--- TASK DESCRIPTION ---
Carry over every entry exactly as written, though not the pictures it contains.

Source data:
※ ※ ※

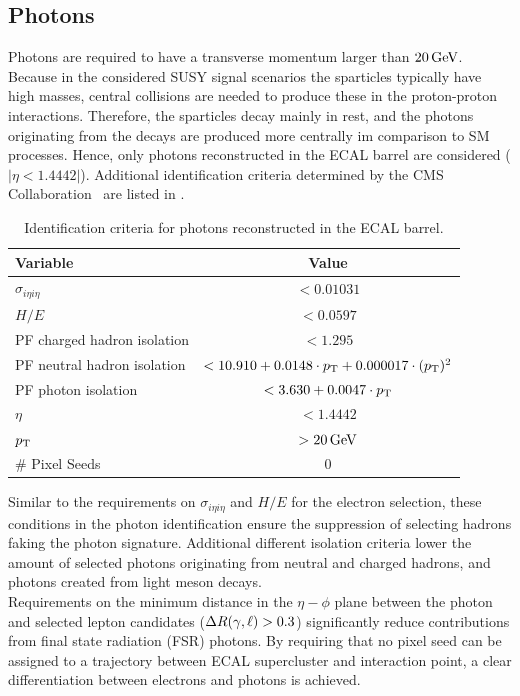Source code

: \subsection{Photons}
Photons are required to have a transverse momentum larger than $20\,\text{Ge\hspace{-.08em}V}$.  Because in the considered SUSY signal scenarios the sparticles typically have high masses, central collisions are needed to produce these in the proton-proton interactions.  Therefore, the sparticles decay mainly in rest, and the photons originating from the decays are produced more centrally im comparison to SM processes. Hence, only photons reconstructed in the ECAL barrel are considered ($|\eta<1.4442|$). Additional identification criteria determined by the CMS Collaboration~\cite{photonID} are listed in .
\begin{table}[h!]
 \centering
 \caption{Identification criteria for photons reconstructed in the ECAL barrel.}
 \label{tab:photonID}
 \begin{tabular}{lc}
  Variable                    & Value                                                \\\hline
  $\sigma_{i\eta i\eta}$      & $<0.01031$                                           \\
  $H/E$                       & $<0.0597$                                            \\
  PF charged hadron isolation & $<1.295$                                             \\
  PF neutral hadron isolation & $<10.910 + 0.0148 \cdot p_{\mathrm{T}} + 0.000017\cdot (p_{\mathrm{T}})^2$ \\
  PF photon isolation         & $<3.630+0.0047\cdot p_{\mathrm{T}}$                             \\\hline
  $\eta$                      & $<1.4442$                                            \\
  $p_{\mathrm{T}}$                       & $>20\,\text{Ge\hspace{-.08em}V}$                                            \\
  \# Pixel Seeds              & 0                                                    \\\hline
 \end{tabular}
\end{table}
Similar to the requirements on $\sigma_{i\eta i\eta}$ and $H/E$ for the electron selection, these conditions in the photon identification ensure the suppression of selecting hadrons faking the photon signature. Additional different isolation criteria lower the amount of selected photons originating from neutral and charged hadrons, and photons created from light meson decays.\\
Requirements on the minimum distance in the $\eta-\phi$ plane between the photon and selected lepton candidates ($\Delta R(\gamma,\ell)>0.3$) significantly reduce contributions from final state radiation (FSR) photons. By requiring that no pixel seed can be assigned to a trajectory between ECAL supercluster and interaction point, a clear differentiation between electrons and photons is achieved.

※ ※ ※

--- WORKED SOLUTION ---
Source code

: \subsection{Photons}
Photons are required to have a transverse momentum larger than $20\,\text{Ge\hspace{-.08em}V}$.  Because in the considered SUSY signal scenarios the sparticles typically have high masses, central collisions are needed to produce these in the proton-proton interactions.  Therefore, the sparticles decay mainly in rest, and the photons originating from the decays are produced more centrally im comparison to SM processes. Hence, only photons reconstructed in the ECAL barrel are considered ($|\eta<1.4442|$). Additional identification criteria determined by the CMS Collaboration~\cite{photonID} are listed in .
\begin{table}[h!]
 \centering
 \caption{Identification criteria for photons reconstructed in the ECAL barrel.}
 \label{tab:photonID}
 \begin{tabular}{lc}
  Variable                    & Value                                                \\\hline
  $\sigma_{i\eta i\eta}$      & $<0.01031$                                           \\
  $H/E$                       & $<0.0597$                                            \\
  PF charged hadron isolation & $<1.295$                                             \\
  PF neutral hadron isolation & $<10.910 + 0.0148 \cdot p_{\mathrm{T}} + 0.000017\cdot (p_{\mathrm{T}})^2$ \\
  PF photon isolation         & $<3.630+0.0047\cdot p_{\mathrm{T}}$                             \\\hline
  $\eta$                      & $<1.4442$                                            \\
  $p_{\mathrm{T}}$                       & $>20\,\text{Ge\hspace{-.08em}V}$                                            \\
  \# Pixel Seeds              & 0                                                    \\\hline
 \end{tabular}
\end{table}
Similar to the requirements on $\sigma_{i\eta i\eta}$ and $H/E$ for the electron selection, these conditions in the photon identification ensure the suppression of selecting hadrons faking the photon signature. Additional different isolation criteria lower the amount of selected photons originating from neutral and charged hadrons, and photons created from light meson decays.\\
Requirements on the minimum distance in the $\eta-\phi$ plane between the photon and selected lepton candidates ($\Delta R(\gamma,\ell)>0.3$) significantly reduce contributions from final state radiation (FSR) photons. By requiring that no pixel seed can be assigned to a trajectory between ECAL supercluster and interaction point, a clear differentiation between electrons and photons is achieved.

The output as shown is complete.